As I work with teams from the U.S., I will be able to identify those who are skilled, willing, available, and interested in exploring missions a little deeper than a one week trip. This will be a significant base of generating internships. Those who want to experience a little bit more with Catalyst Resources International can do so as Kellie and I continue to develop and expand this program.

As Journey Church continues to grow, I'll be able to dedicate more time into my volunteer team. I look forward to more discipleship and volunteerism with this team. Journey Church has partnered with Light for the Future, a Christ based english academy for children who live in the tin city outside of the capital dump. One student recently was able to gain employment at a call center, speaking English, and now begins to lift his family out of generations of poverty.

Journey Church's relationship with Christian American School and Christian Academy of Guatemala continue to run strong as we meet at each location and enjoy the fellowship of shared goals. Together we are fulfilling the mission of connecting people to Christ and the Church."

As part of my re-alignment I've also reduced my class load from the seminary, taking 4 hours per semester instead of 7. This pace will enable me to graduate with my Master of Christian Ministry Degree from Anderson University School of Theology (SOT) in the spring of 2017. I am humbled that God has made this path possible.

My good friend and mentor, Dr. Gary Agee of the SOT was just confirmed and installed as the official Historian of the Church of God. He's coming down to spend a week with us here at the mission, and we'll be discussing possible documentation of the history of the Church of God in Guatemala. I'm thrilled for the potential collaboration!
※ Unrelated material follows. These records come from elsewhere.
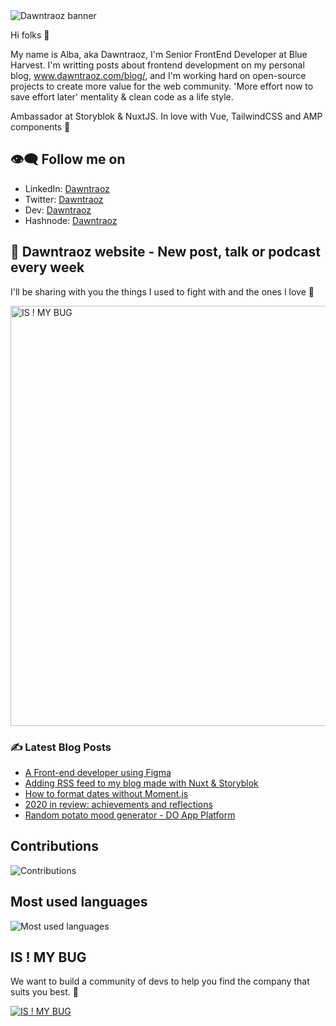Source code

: <img src="https://pbs.twimg.com/profile_banners/1188743102409924609/1610918982/1500x500" alt="Dawntraoz banner" />

Hi folks 👋

My name is Alba, aka Dawntraoz, I'm Senior FrontEnd Developer at Blue Harvest. I'm writting posts about frontend development on my personal blog, www.dawntraoz.com/blog/, and I'm working hard on open-source projects to create more value for the web community. 'More effort now to save effort later' mentality & clean code as a life style.

Ambassador at Storyblok & NuxtJS. In love with Vue, TailwindCSS and AMP components 🥰

## 👁‍🗨 Follow me on

- LinkedIn: [Dawntraoz](https://linkedin.com/in/dawntraoz)
- Twitter: [Dawntraoz](https://twitter.com/dawntraoz)
- Dev: [Dawntraoz](https://dev.to/dawntraoz)
- Hashnode: [Dawntraoz](https://hashnode.com/@dawntraoz)

## 🌄 Dawntraoz website - New post, talk or podcast every week

I'll be sharing with you the things I used to fight with and the ones I love 🦸‍

<a href="https://www.dawntraoz.com/blog/" rel="nofollow">
  <img width="672" src="https://www.dawntraoz.com/images/blog.jpg" alt="IS ! MY BUG" />
</a>

### ✍ Latest Blog Posts

<!-- BLOG-POST-LIST:START -->
- [A Front-end developer using Figma](https://dawntraoz.com/blog/a-front-end-developer-using-figma)
- [Adding RSS feed to my blog made with Nuxt & Storyblok](https://dawntraoz.com/blog/adding-rss-feed-to-my-blog-made-with-nuxt-storyblok)
- [How to format dates without Moment.js](https://dawntraoz.com/blog/how-to-format-dates-without-moment-js)
- [2020 in review: achievements and reflections](https://dawntraoz.com/blog/2020-in-review-achievements-and-reflections)
- [Random potato mood generator - DO App Platform](https://dawntraoz.com/blog/random-potato-mood-generator-do-app-platform)
<!-- BLOG-POST-LIST:END -->

## Contributions

<img src="https://github-readme-stats.vercel.app/api?username=dawntraoz&show_icons=true&count_private=true&title_color=b794f4&text_color=ffffff&icon_color=ffffff&bg_color=1a202c&include_all_commits=true" alt="Contributions" />

## Most used languages

<img src="https://github-readme-stats.vercel.app/api/top-langs/?username=dawntraoz&layout=compact&title_color=553c9a&text_color=1a202c" alt="Most used languages" />

## IS ! MY BUG

We want to build a community of devs to help you find the company that suits you best. 💜

<a href="https://www.dawntraoz.com/blog/presenting-our-new-project-is-not-my-bug/" rel="nofollow">
  <img src="https://img2.storyblok.com/672x0/f/79165/1292x484/86c9bad56a/evaluate-cta.png" alt="IS ! MY BUG" />
</a>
So, we continue to walk in will of God. It is my deep desire that we remain in walking in the blessing of God. This October I am eligible for ordination, the final step of my credentialing as a pastor. It's been a challenging and rewarding process since 2013, and it will be sweet to feel the hands of those ministers covering me in prayer. 

Faith is a journey. I thank God that we're still moving. I praise God that He doesn't allow us to become comfortable or complacent. I am grateful for the stretching and the growth. I praise God that He has revitalized my spirit, and that He continues to shift our focus as He sharpens our edge. 

Now more than ever before, we are leveraged to be a part of generational change with families here in Guatemala, walking with them in powerful faith. And we need your support. We need you to send us interns. We need you to walk beside us prayerfully, and financially. I am confident that greater things are yet to come.

Just in case you're worried that I'm tired, please know that it is the type of tired you get after doing something you love, and know that beginning mid July, we'll be taking 4 nights away as a family at the nearby Pacific coast. 

Just in case you're one of those murmurers that say missionaries shouldn't be frivolous and wasteful, please know that the cost is very cheap, and the time together with family is vital.

And if you're down in our neck of the woods, we have a bed with fresh linens waiting for you. I promise you a trip of a lifetime.